When the BOD concentration of organic wastewater fluctuates greatly, even if the HRT of the first biological treatment step is controlled within the range of 0.75 to 1.5 times the standard HRT established as a standard organic wastewater, the following problems may occur . That is, when the BOD concentration of the organic wastewater decreases to 50% or less of the standard organic wastewater BOD concentration, and then returns to the standard BOD concentration again, the change of BOD to bacteria can be tracked in the first biological treatment process, The remaining BOD that cannot be decomposed in the first biological treatment step will flow into the second biological treatment step.

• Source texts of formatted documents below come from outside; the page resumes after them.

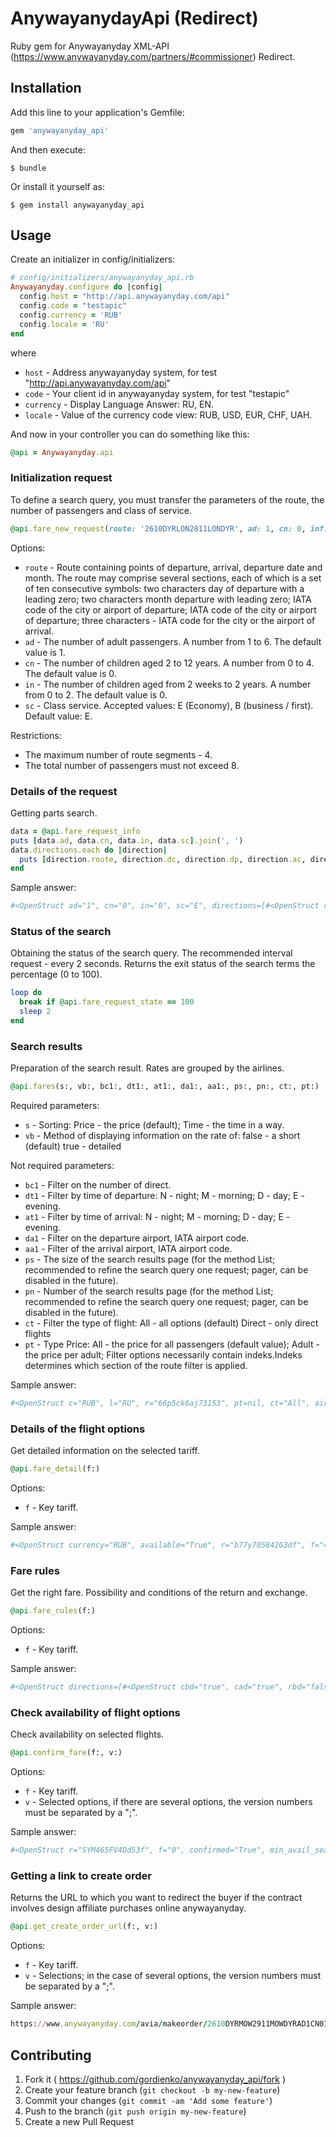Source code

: # AnywayanydayApi (Redirect)

Ruby gem for Anywayanyday XML-API (https://www.anywayanyday.com/partners/#commissioner) Redirect.

## Installation

Add this line to your application's Gemfile:

```ruby
gem 'anywayanyday_api'
```

And then execute:

    $ bundle

Or install it yourself as:

    $ gem install anywayanyday_api

## Usage

Create an initializer in config/initializers:

```ruby
# config/initializers/anywayanyday_api.rb
Anywayanyday.configure do |config|
  config.host = "http://api.anywayanyday.com/api"
  config.code = "testapic"
  config.currency = 'RUB'
  config.locale = 'RU'
end

```

where

 * `host` - Address anywayanyday system, for test "http://api.anywayanyday.com/api"
 * `code` - Your client id in anywayanyday system, for test "testapic"
 * `currency` - Display Language Answer: RU, EN.
 * `locale` - Value of the currency code view: RUB, USD, EUR, CHF, UAH.

And now in your controller you can do something like this:

```ruby
@api = Anywayanyday.api
```

### Initialization request

To define a search query, you must transfer the parameters of the route, the number of passengers and class of service.

```ruby
@api.fare_new_request(route: '2610DYRLON2811LONDYR', ad: 1, cn: 0, inf: 0,  sc: 'E')
```
Options:

 * `route` - Route containing points of departure, arrival, departure date and month. The route may comprise several sections, each of which is a set of ten consecutive symbols:
two characters day of departure with a leading zero; two characters month departure with leading zero; IATA code of the city or airport of departure; IATA code of the city or airport of departure; three characters - IATA code for the city or the airport of arrival.
 * `ad` - The number of adult passengers. A number from 1 to 6. The default value is 1.
 * `cn` - The number of children aged 2 to 12 years. A number from 0 to 4. The default value is 0.
 * `in` - The number of children aged from 2 weeks to 2 years. A number from 0 to 2. The default value is 0.
 * `sc` - Class service. Accepted values: E (Economy), B (business / first). Default value: E.

Restrictions:

 * The maximum number of route segments - 4.
 * The total number of passengers must not exceed 8.

### Details of the request

Getting parts search.

```ruby
data = @api.fare_request_info
puts [data.ad, data.cn, data.in, data.sc].join(', ')
data.directions.each do |direction|
  puts [direction.route, direction.dc, direction.dp, direction.ac, direction.ap, direction.dd].join(', ')
end
```

Sample answer:

```ruby
#<OpenStruct ad="1", cn="0", in="0", sc="E", directions=[#<OpenStruct route="DYRMOW", dc="Россия", dp="Анадырь", ac="Россия", ap="Москва", dd=Mon, 26 Oct 2015>, #<OpenStruct route="MOWDYR", dc="Россия", dp="Москва", ac="Россия", ap="Анадырь", dd=Sun, 29 Nov 2015>]>
```


### Status of the search

Obtaining the status of the search query. The recommended interval request - every 2 seconds.
Returns the exit status of the search terms the percentage (0 to 100).

```ruby
loop do
  break if @api.fare_request_state == 100
  sleep 2
end
```

### Search results

Preparation of the search result. Rates are grouped by the airlines.

```ruby
@api.fares(s:, vb:, bc1:, dt1:, at1:, da1:, aa1:, ps:, pn:, ct:, pt:)
```

Required parameters:

 * `s` - Sorting: Price - the price (default); Time - the time in a way.
 * `vb` - Method of displaying information on the rate of: false - a short (default) true - detailed

Not required parameters:

 * `bc1` - Filter on the number of direct.
 * `dt1` - Filter by time of departure: N - night; M - morning; D - day; E - evening.
 * `at1` - Filter by time of arrival: N - night; M - morning; D - day; E - evening.
 * `da1` - Filter on the departure airport, IATA airport code.
 * `aa1` - Filter of the arrival airport, IATA airport code.
 * `ps` - The size of the search results page (for the method List; recommended to refine the search query one request; pager, can be disabled in the future).
 * `pn` - Number of the search results page (for the method List; recommended to refine the search query one request; pager, can be disabled in the future).
 * `ct` - Filter the type of flight: All - all options (default) Direct - only direct flights
 * `pt` - Type Price: All - the price for all passengers (default value); Adult - the price per adult; Filter options necessarily contain indeks.Indeks determines which section of the route filter is applied.

Sample answer:

```ruby
#<OpenStruct c="RUB", l="RU", r="66p5ck6aj73153", pt=nil, ct="All", airlines=[#<OpenStruct c="UN", n="Transaero Airlines", fares=[#<OpenStruct id="0", at="57101", avl="true", res="true", mm="false", mmc="", cs="0", sts="unknown", dirs=[#<OpenStruct dep_apt="DYR", arr_apt="DME", sep_tm="D", arr_tm="D", hr="8", min="25", brd_cng="0", flt_num="UN-112">, #<OpenStruct dep_apt="DME", arr_apt="DYR", sep_tm="E", arr_tm="D", hr="8", min="20", brd_cng="0", flt_num="UN-111">]>, #<OpenStruct id="4", at="62645", avl="true", res="true", mm="false", mmc="", cs="0", sts="2", dirs=[#<OpenStruct dep_apt="DYR", arr_apt="DME", sep_tm="D", arr_tm="D", hr="8", min="25", brd_cng="0", flt_num="UN-112">, #<OpenStruct dep_apt="DME", arr_apt="DYR", sep_tm="E", arr_tm="D", hr="8", min="20", brd_cng="0", flt_num="UN-111">]>]>]>
```

### Details of the flight options

Get detailed information on the selected tariff.

```ruby
@api.fare_detail(f:)
```

Options:

 * `f` - Key tariff.

Sample answer:

```ruby
#<OpenStruct currency="RUB", available="True", r="b77y705842G3df", f="4", v="", can_make_reservation="true", mm="false", mmc="", cs="0", total_amount="62645", need_middle_name="false", min_avail_seats="2", adults="1", children="0", infants="0", airline_code="UN", airline_name="Transaero Airlines", reservation_time_limit=2015-09-29 19:59:00 +1200, a_base="50270", a_taxes="11720", a_total="61990", c_base="0", c_taxes="0", c_total="0", i_base="0", i_taxes="0", i_total="0", dirs=[#<OpenStruct variants=[#<OpenStruct id="0", tt="08:25", legs=[#<OpenStruct sc="E", bc="V", fn="UN-112", ft="08:25", plane_code="763", plane_name="Boeing 767", carrier_code=nil, carrier_name=nil, departure_code="DYR", departure_contry="Россия", departure_city="Анадырь", departure_airport="Анадырь", departure_terminal=nil, departure_date="2015-10-26", departure_time="15:25", departure_day_of_week="Monday", arrival_code="DME", arrival_contry="Россия", arrival_city="Москва", arrival_airport="Домодедово", arrival_terminal=nil, arrival_date="2015-10-26", arrival_time="14:50", arrival_day_of_week="Monday">]>]>, #<OpenStruct variants=[#<OpenStruct id="1", tt="08:20", legs=[#<OpenStruct sc="E", bc="V", fn="UN-111", ft="08:20", plane_code="763", plane_name="Boeing 767", carrier_code=nil, carrier_name=nil, departure_code="DME", departure_contry="Россия", departure_city="Москва", departure_airport="Домодедово", departure_terminal=nil, departure_date="2015-11-29", departure_time="19:05", departure_day_of_week="Sunday", arrival_code="DYR", arrival_contry="Россия", arrival_city="Анадырь", arrival_airport="Анадырь", arrival_terminal=nil, arrival_date="2015-11-30", arrival_time="12:25", arrival_day_of_week="Monday">]>]>]>
```

### Fare rules

Get the right fare. Possibility and conditions of the return and exchange.

```ruby
@api.fare_rules(f:)
```

Options:

 * `f` - Key tariff.

Sample answer:

```ruby
#<OpenStruct directions=[#<OpenStruct cbd="true", cad="true", rbd="false", rad="false", dep_ctry="Россия", dep_city="Анадырь", dep_apt="Анадырь", arr_ctry="MOW", arr_city="MOW", arr_apt="MOW", rules="RULES TEXT...">, #<OpenStruct cbd="true", cad="true", rbd="false", rad="false", dep_ctry="MOW", dep_city="MOW", dep_apt="MOW", arr_ctry="Россия", arr_city="Анадырь", arr_apt="Анадырь", rules="RULES TEXT...">]
```


### Check availability of flight options

Check availability on selected flights.

```ruby
@api.confirm_fare(f:, v:)
```

Options:

 * `f` - Key tariff.
 * `v` - Selected options, if there are several options, the version numbers must be separated by a ";".

Sample answer:

```ruby
#<OpenStruct r="SYM465FV4Dd53f", f="0", confirmed="True", min_avail_seats="1">
```

### Getting a link to create order

Returns the URL to which you want to redirect the buyer if the contract involves design affiliate purchases online anywayanyday.

```ruby
@api.get_create_order_url(f:, v:)
```

Options:

 * `f` - Key tariff.
 * `v` - Selections; in the case of several options, the version numbers must be separated by a ";".

Sample answer:

```ruby
https://www.anywayanyday.com/avia/makeorder/2610DYRMOW2911MOWDYRAD1CN0IN0SCE/DYR1525U825N112E1450DME-DME1905U820N111E11225DYR/RUB61761/65BFBE2C5C30811A747A3377458B70748AE63A66624582E7669138CF1543ABA5?RequestId=zHH06NF632Ycd5&FareId=1&SegmentId=0;1&FareConfirmed=False&Language=RU&Currency=RUB
```

## Contributing

1. Fork it ( https://github.com/gordienko/anywayanyday_api/fork )
2. Create your feature branch (`git checkout -b my-new-feature`)
3. Commit your changes (`git commit -am 'Add some feature'`)
4. Push to the branch (`git push origin my-new-feature`)
5. Create a new Pull Request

The BOD flowing into the second biological treatment process is oxidatively decomposed in the second biological treatment process, but if the oxidative decomposition of BOD by bacteria occurs in the second biological treatment process where a large number of microscopic animals exist, the microscopic organisms escape as bacteria Predation countermeasures are known to proliferate in a way that is difficult to be preyed. In this way, the proliferated bacterial population will not be preyed on by microscopic organisms, and their decomposition depends only on self-digestion, which will reduce the effect of reducing the amount of sludge produced. the

By using a fluidized bed biological treatment process in which a carrier is added to the treatment tank as the first biological treatment process, the biofilm attached to the carrier is used as a supply source of bacteria in the first biological treatment process that decreases when the load is low, and again When the load is restored, bacteria proliferate rapidly, and the BOD removal rate in the first biological treatment process can be stabilized, so the above-mentioned problems caused by fluctuations in the BOD concentration of organic wastewater can be solved. the

Preferred embodiments of the biological treatment methods of organic wastewater according to aspects 8 and 9 will be described in detail below with reference to the accompanying drawings. the

20 to 23 are flowcharts showing preferred embodiments of the biological treatment method of organic waste water according to the eighth and ninth aspects. In Figures 20-23, 1 is the first biological treatment tank, 2 is the second biological treatment tank, 3 is the sedimentation tank, 54 is the flow meter, 55 is the regulating tank, 55A is the raw water storage tank, 55B is the treatment water tank, 56 57 is a pump for water level regulation, 58 is a screen for carrier separation, and 59 is a carrier. the

In any method, the raw water (organic drainage) is first introduced into the first biological treatment tank (dispersion bacteria tank) 1, and the BOD (organic component) is more than 70%, preferably 80% or more, more preferably 90% or more Oxidative decomposition by non-agglutinative bacteria. The pH of the first biological treatment tank 1 is controlled to be 6 or more, preferably pH 6-8. The BOD volume load in the first biological treatment tank 1 is more than 1 kg/m ³ /d, for example, 1 to 20 kg/m ³ /d, and the HRT (raw water residence time) is less than 24 hours, for example, in the range of 0.5 to 24 hours. In the range of 0.75 to 1.5 times the standard HRT set in advance by the method described later, it is preferable to obtain treated water in which non-aggregative bacteria dominate, and by shortening the HRT, it is possible to treat wastewater with a low BOD concentration at a high load.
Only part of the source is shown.